Shining Force Feather (シャイニング・フォース フェザー, Shainingu Fōsu Fezā) is a turn-based tactical role-playing game developed by Flight-Plan and published by Sega. It is the 20th entry in the Shining series (not counting remakes) and was released in Japan on February 19, 2009. Produced by Yoichi Shimosato and featuring character designs by Noizi Ito and movie cutscenes made by famous animation studio Studio Hibari, it was the only Shining Force game to be released on the Nintendo DS.

== Gameplay ==
Shining Force Feather features a turn-based strategic battle system with an overhead perspective.
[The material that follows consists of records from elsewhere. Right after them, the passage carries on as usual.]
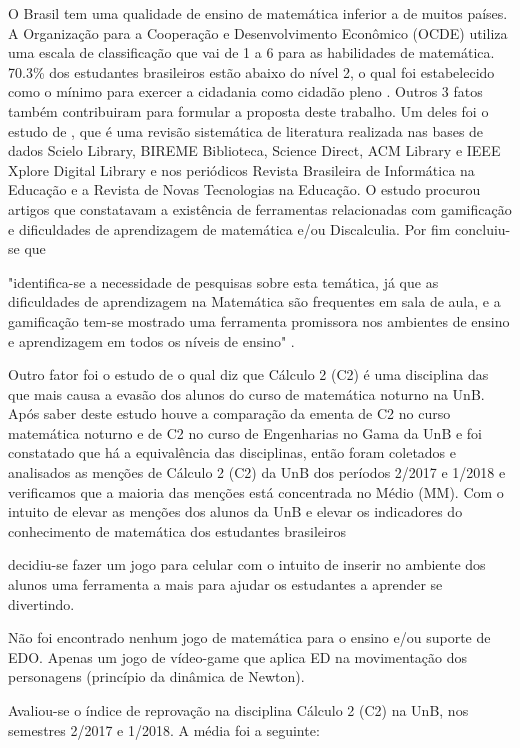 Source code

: O Brasil tem uma qualidade de ensino de matemática inferior a de muitos países. A Organização para a Cooperação e Desenvolvimento Econômico (OCDE) utiliza uma escala de classificação que vai de 1 a 6 para as habilidades de matemática. 70.3\% dos estudantes brasileiros estão abaixo do nível 2, o qual foi estabelecido como o mínimo para exercer a cidadania como cidadão pleno \cite{inep2015nivelcidadania}. Outros 3 fatos também contribuiram para formular a proposta deste trabalho. Um deles foi o estudo de \cite{revbibmatgam}, que é uma revisão sistemática de literatura realizada nas bases de dados Scielo Library, BIREME Biblioteca, Science Direct, ACM Library e IEEE Xplore Digital Library e nos periódicos Revista Brasileira de Informática na Educação e a Revista de Novas Tecnologias na Educação. O estudo procurou artigos que constatavam a existência de ferramentas relacionadas com gamificação e dificuldades de aprendizagem de matemática e/ou Discalculia. Por fim concluiu-se que \begin{citacao}"identifica-se a necessidade de pesquisas sobre esta temática, já que as dificuldades de aprendizagem na Matemática são frequentes em sala de aula, e a gamificação tem-se mostrado uma ferramenta promissora nos ambientes de ensino e aprendizagem em todos os níveis de ensino" \cite{revbibmatgam}. \end{citacao} Outro fator foi o estudo de \cite{evasaoC2} o qual diz que Cálculo 2 (C2) é uma disciplina das que mais causa a evasão dos alunos do curso de matemática noturno na UnB. Após saber deste estudo houve a comparação da ementa de C2 no curso matemática noturno e de C2 no curso de Engenharias no Gama da UnB e foi constatado que há a equivalência das disciplinas, então foram coletados e analisados as menções de Cálculo 2 (C2) da UnB dos períodos 2/2017 e 1/2018 e verificamos que a maioria das menções está concentrada no Médio (MM). Com o intuito de elevar as menções dos alunos da UnB e elevar os indicadores do conhecimento de matemática dos estudantes brasileiros 


decidiu-se fazer um jogo para celular com o intuito de inserir no ambiente dos alunos uma ferramenta a mais para ajudar os estudantes a aprender se divertindo. 

Não foi encontrado nenhum jogo de matemática para o ensino e/ou suporte de EDO. Apenas um jogo de vídeo-game que aplica ED na movimentação dos personagens (princípio da dinâmica de Newton)\cite{videoGameED}.

Avaliou-se o índice de reprovação na disciplina Cálculo 2 (C2) na UnB, nos semestres 2/2017 e 1/2018. A média foi a seguinte:

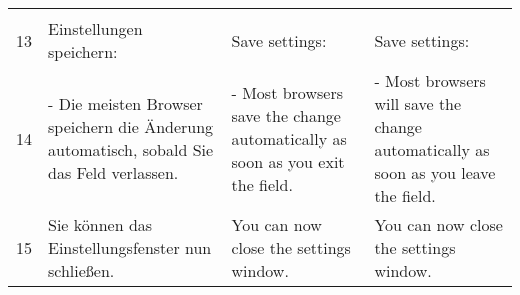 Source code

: {\begin{tabularx}{\textwidth}{l>{\raggedright\arraybackslash}X>{\raggedright\arraybackslash}X>{\raggedright\arraybackslash}X}
   &                                                                                                                                                   &                                                                                                                                            &                                                                                                                                                \\
13 & Einstellungen speichern:                                                                                                                          & Save settings:                                                                                                                             & Save settings:                                                                                                                                 \\
14 & - Die meisten Browser speichern die Änderung automatisch, sobald Sie das Feld verlassen.                                                          & - Most browsers save the change automatically as soon as you exit the field.                                                               & - Most browsers will save the change automatically as soon as you leave the field.                                                             \\
15 & Sie können das Einstellungsfenster nun schließen.                                                                                                 & You can now close the settings window.                                                                                                     & You can now close the settings window.                                                                                                        
\\ 
\bottomrule
\end{tabularx}} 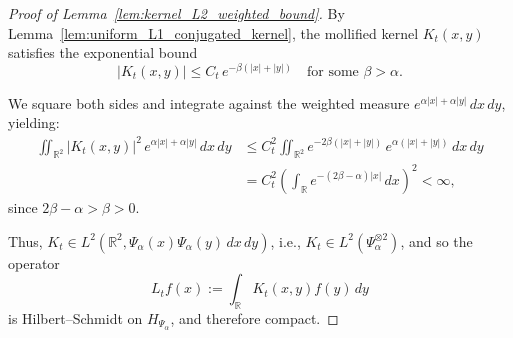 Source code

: \begin{proof}[Proof of Lemma~\ref{lem:kernel_L2_weighted_bound}]
By Lemma~\ref{lem:uniform_L1_conjugated_kernel}, the mollified kernel \( K_t(x,y) \) satisfies the exponential bound
\[
|K_t(x,y)| \leq C_t \, e^{-\beta(|x| + |y|)} \quad \text{for some } \beta > \alpha.
\]

We square both sides and integrate against the weighted measure \( e^{\alpha|x| + \alpha|y|}\, dx\, dy \), yielding:
\[
\begin{aligned}
\iint_{\mathbb{R}^2} |K_t(x,y)|^2\, e^{\alpha|x| + \alpha|y|}\, dx\, dy
&\le C_t^2 \iint_{\mathbb{R}^2} e^{-2\beta(|x| + |y|)}\, e^{\alpha(|x| + |y|)}\, dx\, dy \\
&= C_t^2 \left( \int_{\mathbb{R}} e^{-(2\beta - \alpha)|x|}\, dx \right)^2 < \infty,
\end{aligned}
\]
since \( 2\beta - \alpha > \beta > 0 \).

\medskip
\noindent Thus, \( K_t \in L^2(\mathbb{R}^2, \Psi_\alpha(x)\Psi_\alpha(y)\, dx\, dy) \), i.e., \( K_t \in L^2(\Psi_\alpha^{\otimes 2}) \), and so the operator
\[
L_t f(x) := \int_{\mathbb{R}} K_t(x,y) f(y)\, dy
\]
is Hilbert–Schmidt on \( H_{\Psi_\alpha} \), and therefore compact.
\end{proof}
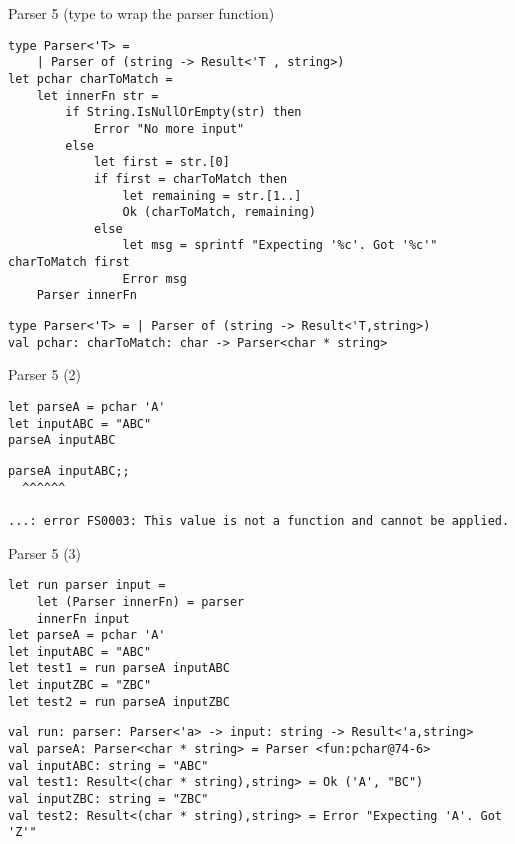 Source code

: \documentclass[t]{beamer}
\begin{document}
\begin{frame}[label={sec:orga7e56d5},fragile]{Parser 5 (type to wrap the parser function)}
 \begin{verbatim}
type Parser<'T> =
    | Parser of (string -> Result<'T , string>)
let pchar charToMatch = 
    let innerFn str =
        if String.IsNullOrEmpty(str) then
            Error "No more input"
        else
            let first = str.[0] 
            if first = charToMatch then
                let remaining = str.[1..]
                Ok (charToMatch, remaining)
            else
                let msg = sprintf "Expecting '%c'. Got '%c'" charToMatch first
                Error msg
    Parser innerFn
\end{verbatim}

\begin{verbatim}
type Parser<'T> = | Parser of (string -> Result<'T,string>)
val pchar: charToMatch: char -> Parser<char * string>
\end{verbatim}
\end{frame}

\begin{frame}[label={sec:orgb7ce182},fragile]{Parser 5 (2)}
 \begin{verbatim}
let parseA = pchar 'A'
let inputABC = "ABC"
parseA inputABC
\end{verbatim}

\begin{verbatim}
parseA inputABC;;
  ^^^^^^

...: error FS0003: This value is not a function and cannot be applied.
\end{verbatim}
\end{frame}


\begin{frame}[label={sec:org732898b},fragile]{Parser 5 (3)}
 \begin{verbatim}
let run parser input = 
    let (Parser innerFn) = parser 
    innerFn input
let parseA = pchar 'A' 
let inputABC = "ABC"
let test1 = run parseA inputABC
let inputZBC = "ZBC"
let test2 = run parseA inputZBC
\end{verbatim}

\begin{verbatim}
val run: parser: Parser<'a> -> input: string -> Result<'a,string>
val parseA: Parser<char * string> = Parser <fun:pchar@74-6>
val inputABC: string = "ABC"
val test1: Result<(char * string),string> = Ok ('A', "BC")
val inputZBC: string = "ZBC"
val test2: Result<(char * string),string> = Error "Expecting 'A'. Got 'Z'"
\end{verbatim}
\end{frame}
\end{document}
Once an enemy is selected for attack, the game switches to a side perspective. This phase takes place in real time, as the player presses buttons to activate various attacks. In addition to solo attacks, the battle system will allow players to team up their forces for combination attacks. Rather than being grid based, like many earlier Shining titles, the player is granted with much more liberty as to where to place a unit within a circular range shown during each turn.

== Plot ==
3,000 Years ago, a war between the Shining Force warriors and enemy forces known as the Kyomu plunged the world into chaos. That war is remembered primarily in items known as artifacts, which were sealed away after the war. 3,000 years later, a young Treasure Hunter named Jin and his friend Bail discover a hidden ruin where a lost artifact is found and accidentally awaken an android girl named Alfin. A new adventure in search for lost artifacts has just begun.